When Scheffler’s caddie, Ted Scott, who won this tournament twice with Bubba Watson, came off the 18th green, he headed to the clubhouse with his boss’s golf bag on his right shoulder and the tapered, yellow 18th-hole flagstick in his left hand. He marched down a path lined by clapping, cheering fans. He smiled but otherwise did not respond. Scott knew: The folks were there to see the winner. He’s the caddie, not the star. When he talked to reporters he tried to control his emotions, but tears were gathering below his left eye.
Later, Scheffler himself made his way down that same pathway, arm-in-arm with wife, Meredith, whom he met when they were both in high school. (Of course.) He towers over her. She was wearing a floral sundress and carried a green pocketbook. That ringing phone you hear is 1962 calling. There was something serene and appropriate about the whole final day. By the way, Cam Smith would have been a great winner, too. He lost his way as a golfer on Masters Sunday, for a brief while, but not, at all, as a person.
On Tuesday night of Masters week, in a second-floor dining room in the clubhouse, the Masters winners gather for dinner. Hogan started the tradition. Scheffler will keep it going. Everybody sits at one long table and Bernhard Langer, Zach Johnson and Larry Mize sit together in the praise-the-Lord, pass-the-biscuits section of the table. Scheffler will be right at home with them.
It’s easy, when writing any sort of game story, to skip right over any mention of God on the part of the protagonists. That started as a reaction to athletes saying that God was on their side, etc. Oh please.
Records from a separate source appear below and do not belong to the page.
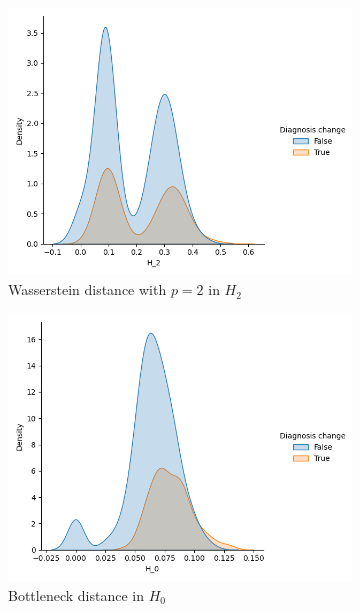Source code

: \documentclass{article}
\begin{document}
\begin{figure}[htb]
\begin{subfigure}{0.32\textwidth}
    \includegraphics[width=\textwidth]{figures/temporal_evolution/wasserstein_H_2_dist_diag_change.png}
    \caption{Wasserstein distance with $p=2$ in $H_2$}
  \end{subfigure}
  \begin{subfigure}{0.32\textwidth}
    \includegraphics[width=\textwidth]{figures/temporal_evolution/bottleneck_H_0_dist_diag_change.png}
    \caption{Bottleneck distance in $H_0$}
  \end{subfigure}
  \begin{subfigure}{0.32\textwidth}

\end{subfigure}
\end{figure}
\end{document}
But when Scheffler talks about his faith it’s in the context of balance and in this year of golfing madness and much noise his priority system is just refreshing. He doesn’t come off as a me-me-me person, or as a golfer looking for more and more and more. He was asked about (to use a modern phrase) his life-work balance.
“It all goes back to my faith,” he said. “The reason why I play golf is that I’m trying to glorify God and all that he’s done in my life. So for me, my identity isn’t a golf score. Like Meredith told me this morning, if you win this golf tournament today, if you lose this golf tournament by 10 shots, if you never win another golf tournament again she goes, I’m still going to love you, you’re still going to be the same person.”
Does that sound like a 25-year-old who just won the Masters?
It’s like he’s figured something out. It’s like he knows.